● Prompt
Up to and including the line with "- required for the", output the records exactly as they appear.
____
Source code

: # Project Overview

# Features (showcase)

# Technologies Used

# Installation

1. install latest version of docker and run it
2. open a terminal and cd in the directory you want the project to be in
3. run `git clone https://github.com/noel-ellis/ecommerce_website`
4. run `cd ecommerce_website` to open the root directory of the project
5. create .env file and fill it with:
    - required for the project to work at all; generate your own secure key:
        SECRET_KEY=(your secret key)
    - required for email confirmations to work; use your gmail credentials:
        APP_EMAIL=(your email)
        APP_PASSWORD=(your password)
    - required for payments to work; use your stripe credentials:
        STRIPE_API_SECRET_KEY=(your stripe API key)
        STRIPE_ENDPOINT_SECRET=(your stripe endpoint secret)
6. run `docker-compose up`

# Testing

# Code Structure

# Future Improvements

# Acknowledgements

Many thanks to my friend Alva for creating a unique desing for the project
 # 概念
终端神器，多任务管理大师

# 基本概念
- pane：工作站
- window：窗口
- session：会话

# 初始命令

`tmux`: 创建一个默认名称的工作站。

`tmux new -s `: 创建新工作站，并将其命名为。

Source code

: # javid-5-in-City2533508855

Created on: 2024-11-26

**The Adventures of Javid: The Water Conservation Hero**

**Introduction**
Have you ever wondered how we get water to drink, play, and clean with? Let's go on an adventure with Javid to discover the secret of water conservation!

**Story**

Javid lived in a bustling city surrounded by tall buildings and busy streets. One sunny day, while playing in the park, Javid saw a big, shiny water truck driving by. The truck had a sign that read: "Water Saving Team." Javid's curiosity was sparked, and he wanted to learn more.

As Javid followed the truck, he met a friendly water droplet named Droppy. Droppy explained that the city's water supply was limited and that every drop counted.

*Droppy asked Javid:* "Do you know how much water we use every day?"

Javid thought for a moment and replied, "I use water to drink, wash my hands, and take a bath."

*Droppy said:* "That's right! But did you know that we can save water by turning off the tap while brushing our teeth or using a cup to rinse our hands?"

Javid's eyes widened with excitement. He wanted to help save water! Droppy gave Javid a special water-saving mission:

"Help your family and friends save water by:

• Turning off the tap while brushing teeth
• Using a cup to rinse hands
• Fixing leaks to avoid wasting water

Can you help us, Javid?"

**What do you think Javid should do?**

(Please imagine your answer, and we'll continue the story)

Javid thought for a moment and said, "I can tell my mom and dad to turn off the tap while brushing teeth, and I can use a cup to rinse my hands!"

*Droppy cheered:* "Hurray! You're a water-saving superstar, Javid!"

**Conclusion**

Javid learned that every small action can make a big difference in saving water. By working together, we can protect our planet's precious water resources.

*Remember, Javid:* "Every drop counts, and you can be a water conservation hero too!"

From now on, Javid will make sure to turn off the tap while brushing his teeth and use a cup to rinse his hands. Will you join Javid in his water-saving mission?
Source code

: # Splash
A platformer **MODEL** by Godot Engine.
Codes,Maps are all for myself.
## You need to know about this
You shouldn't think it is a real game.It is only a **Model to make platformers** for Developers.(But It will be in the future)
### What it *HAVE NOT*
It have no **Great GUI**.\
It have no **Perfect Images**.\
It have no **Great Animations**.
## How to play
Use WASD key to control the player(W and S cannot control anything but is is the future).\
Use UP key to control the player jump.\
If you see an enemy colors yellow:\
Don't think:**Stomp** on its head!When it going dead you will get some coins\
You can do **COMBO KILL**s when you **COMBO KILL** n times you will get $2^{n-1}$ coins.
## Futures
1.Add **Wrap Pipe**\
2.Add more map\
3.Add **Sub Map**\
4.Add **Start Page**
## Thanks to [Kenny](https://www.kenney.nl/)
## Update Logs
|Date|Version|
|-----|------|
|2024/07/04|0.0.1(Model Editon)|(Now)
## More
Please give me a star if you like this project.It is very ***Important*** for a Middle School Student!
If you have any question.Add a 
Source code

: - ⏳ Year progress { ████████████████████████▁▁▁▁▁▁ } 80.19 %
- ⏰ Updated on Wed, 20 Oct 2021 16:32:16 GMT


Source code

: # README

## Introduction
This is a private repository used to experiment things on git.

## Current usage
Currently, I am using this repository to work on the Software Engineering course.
____
● Expected answer
Source code

: # Project Overview

# Features (showcase)

# Technologies Used

# Installation

1. install latest version of docker and run it
2. open a terminal and cd in the directory you want the project to be in
3. run `git clone https://github.com/noel-ellis/ecommerce_website`
4. run `cd ecommerce_website` to open the root directory of the project
5. create .env file and fill it with:
    - required for the project to work at all; generate your own secure key:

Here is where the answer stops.